Neither may the rewards of prescription be successfully invoked by respondent, as it is an iron-
clad dictum that prescription can never lie against the Government. Since respondent failed to present
the paper trail of the propertys conversion to private property, the lengthy possession and occupation
of the disputed land by respondent cannot be counted in its favor, as the subject property being a friar
land, remained part of the patrimonial property of the Government. Possession of patrimonial property
of the Government, whether spanning decades or centuries, cannot ipso facto ripen into ownership.
Their claims can hardly evoke judicial compassion. Vigilantibus et non dormientibus jura subveniunt. "If
eternal vigilance is the price of safety, one cannot sleep on ones right for more than a tenth of a century
and expect it to be preserved in its pristine purity"




Verba legis non est recedendum
From the words of the statute there should be no departure.


VICTORIA vs. COMELEC AND JESUS JAMES CALISIN
G.R. 109005;January 10, 1994

Facts:
Due to the suspension of Governor Romeo Salalima of the Province of Albay, Vice-Governor
Danilo Azana automatically assumed the powers and functions of the governor, leaving vacant his post
as vice-governor. Under the law, Azanas position as vice-governor should be occupied by the highest
ranking Sangguniang member, a post being contested by petitioner and private respondent.
In answer to private respondents petition for his declaration as senior Sanggunian member for
the Province of Albay, the COMELEC issued a resolution dated January 22, 1993, certifying him as first in
the order of ranking, garnering 21.78% out of the total registered voters while petitioner herein as
second ranking member with 21.19%. The COMELEC based its certification on the number of votes
obtained by the Sanggunian members in relation to the number of registered voters in the district.
However the petitioner claims that the ranking of the Sanggunian members should not only be
based on the number of votes obtained in relation to the total number of registered voters, but also on
the number of voters in the district who actually voted therein.

Issue:
The issue at bar is the ranking of the members of the Sangguniang Panlalawigan of the Province
of Albay for purposes of succession.

Held:
The Local Government provides:
For purposes of succession as provided in this Chapter, ranking in the Sanggunian shall be
determined on the basis of the proportion of votes obtained by each winning candidate to the total
number of registered voters in each district in the immediately preceding local election.
The law is clear. In such a case, the Court has no recourse but to merely apply the law. The
courts may not speculate as to the probable intent of the legislature apart from the words.
Petitioners contention is therefore untenable considering the clear mandate of the law, which
leaves no room for other interpretation but it must very well be addressed to the legislative branch and
not to this Court which has no power to change the law.

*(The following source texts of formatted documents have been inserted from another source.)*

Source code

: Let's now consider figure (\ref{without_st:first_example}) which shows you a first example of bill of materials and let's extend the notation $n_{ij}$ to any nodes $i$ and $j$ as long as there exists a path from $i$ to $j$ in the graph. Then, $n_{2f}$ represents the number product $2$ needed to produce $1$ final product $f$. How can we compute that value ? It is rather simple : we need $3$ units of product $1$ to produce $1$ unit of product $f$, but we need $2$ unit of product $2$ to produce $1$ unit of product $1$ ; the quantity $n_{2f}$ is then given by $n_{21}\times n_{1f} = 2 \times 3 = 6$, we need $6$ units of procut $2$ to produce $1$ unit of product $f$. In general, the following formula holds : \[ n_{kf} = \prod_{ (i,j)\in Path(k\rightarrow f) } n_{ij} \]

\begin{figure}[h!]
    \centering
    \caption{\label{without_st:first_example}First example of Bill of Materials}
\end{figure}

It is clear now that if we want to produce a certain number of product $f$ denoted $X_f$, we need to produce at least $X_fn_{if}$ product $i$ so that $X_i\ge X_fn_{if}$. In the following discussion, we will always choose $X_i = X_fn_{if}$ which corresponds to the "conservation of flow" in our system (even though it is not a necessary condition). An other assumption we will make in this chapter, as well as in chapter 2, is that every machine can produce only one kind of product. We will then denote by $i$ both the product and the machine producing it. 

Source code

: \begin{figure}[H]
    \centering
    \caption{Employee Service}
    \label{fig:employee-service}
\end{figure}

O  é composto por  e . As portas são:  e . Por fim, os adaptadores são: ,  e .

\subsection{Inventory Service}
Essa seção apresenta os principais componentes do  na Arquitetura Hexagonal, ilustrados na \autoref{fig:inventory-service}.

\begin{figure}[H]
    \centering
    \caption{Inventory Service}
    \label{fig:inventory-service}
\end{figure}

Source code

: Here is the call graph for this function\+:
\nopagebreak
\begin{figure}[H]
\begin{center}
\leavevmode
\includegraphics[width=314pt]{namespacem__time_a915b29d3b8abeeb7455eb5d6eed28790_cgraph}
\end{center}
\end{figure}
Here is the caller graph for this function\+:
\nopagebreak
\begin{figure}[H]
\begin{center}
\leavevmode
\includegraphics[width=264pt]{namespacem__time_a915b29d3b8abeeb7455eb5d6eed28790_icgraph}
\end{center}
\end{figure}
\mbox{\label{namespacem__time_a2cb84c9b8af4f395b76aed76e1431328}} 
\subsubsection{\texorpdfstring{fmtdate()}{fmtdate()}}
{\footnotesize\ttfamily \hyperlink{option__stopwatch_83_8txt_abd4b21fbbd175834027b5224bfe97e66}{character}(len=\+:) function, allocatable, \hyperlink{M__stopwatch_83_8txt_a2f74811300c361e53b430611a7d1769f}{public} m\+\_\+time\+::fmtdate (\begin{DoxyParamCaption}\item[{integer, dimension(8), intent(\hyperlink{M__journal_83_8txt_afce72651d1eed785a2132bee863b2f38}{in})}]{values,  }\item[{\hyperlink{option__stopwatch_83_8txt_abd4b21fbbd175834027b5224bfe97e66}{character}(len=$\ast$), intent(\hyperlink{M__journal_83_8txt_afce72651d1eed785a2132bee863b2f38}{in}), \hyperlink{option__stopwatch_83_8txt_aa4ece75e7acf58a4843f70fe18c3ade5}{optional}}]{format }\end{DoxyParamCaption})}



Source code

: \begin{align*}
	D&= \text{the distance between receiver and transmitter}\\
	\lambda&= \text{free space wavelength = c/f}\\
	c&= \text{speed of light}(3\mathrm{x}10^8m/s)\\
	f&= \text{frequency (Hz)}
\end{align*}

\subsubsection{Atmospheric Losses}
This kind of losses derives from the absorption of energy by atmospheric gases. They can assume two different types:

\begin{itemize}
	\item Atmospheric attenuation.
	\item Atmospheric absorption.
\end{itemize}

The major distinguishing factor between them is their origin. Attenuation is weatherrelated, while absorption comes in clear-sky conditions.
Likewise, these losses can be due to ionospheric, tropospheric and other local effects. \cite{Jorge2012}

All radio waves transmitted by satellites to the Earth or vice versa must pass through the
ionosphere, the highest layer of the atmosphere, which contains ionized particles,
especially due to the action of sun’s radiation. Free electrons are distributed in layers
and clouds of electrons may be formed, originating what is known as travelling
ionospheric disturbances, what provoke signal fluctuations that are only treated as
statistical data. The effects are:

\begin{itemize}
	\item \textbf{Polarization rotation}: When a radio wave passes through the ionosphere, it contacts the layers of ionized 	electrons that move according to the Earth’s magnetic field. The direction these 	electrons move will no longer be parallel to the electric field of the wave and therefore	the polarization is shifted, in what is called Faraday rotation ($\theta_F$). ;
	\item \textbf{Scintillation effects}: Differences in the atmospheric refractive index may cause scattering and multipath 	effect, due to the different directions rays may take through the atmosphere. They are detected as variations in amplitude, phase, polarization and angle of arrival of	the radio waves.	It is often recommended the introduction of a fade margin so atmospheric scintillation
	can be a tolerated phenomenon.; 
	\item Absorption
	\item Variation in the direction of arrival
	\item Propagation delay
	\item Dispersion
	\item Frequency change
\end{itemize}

Under the principles of statutory construction, if a statue is clear, plain and free from ambiguity,
it must be given it literal meaning and applied without attempted interpretation. This plain-meaning rule
or verba legis derived from the maxim, index animi sermo est (speech is the index of intention) rests on
the valid presumption that the words employed by the legislature in a statute correctly express its intent
or will and preclude the court from construing it differently. The legislature is presumed to know the
meaning of the words, to have used words advisely, and to have expressed its intent by the use of such
words as are found in the statute. Verba legis non est recedendum, or from the words of a statute there
should be no departure
No grave abuse of discretion on the part of the COMELEC in issuing the Resolution dated
January 22, 1999 was committed. The petition is DISMISSED.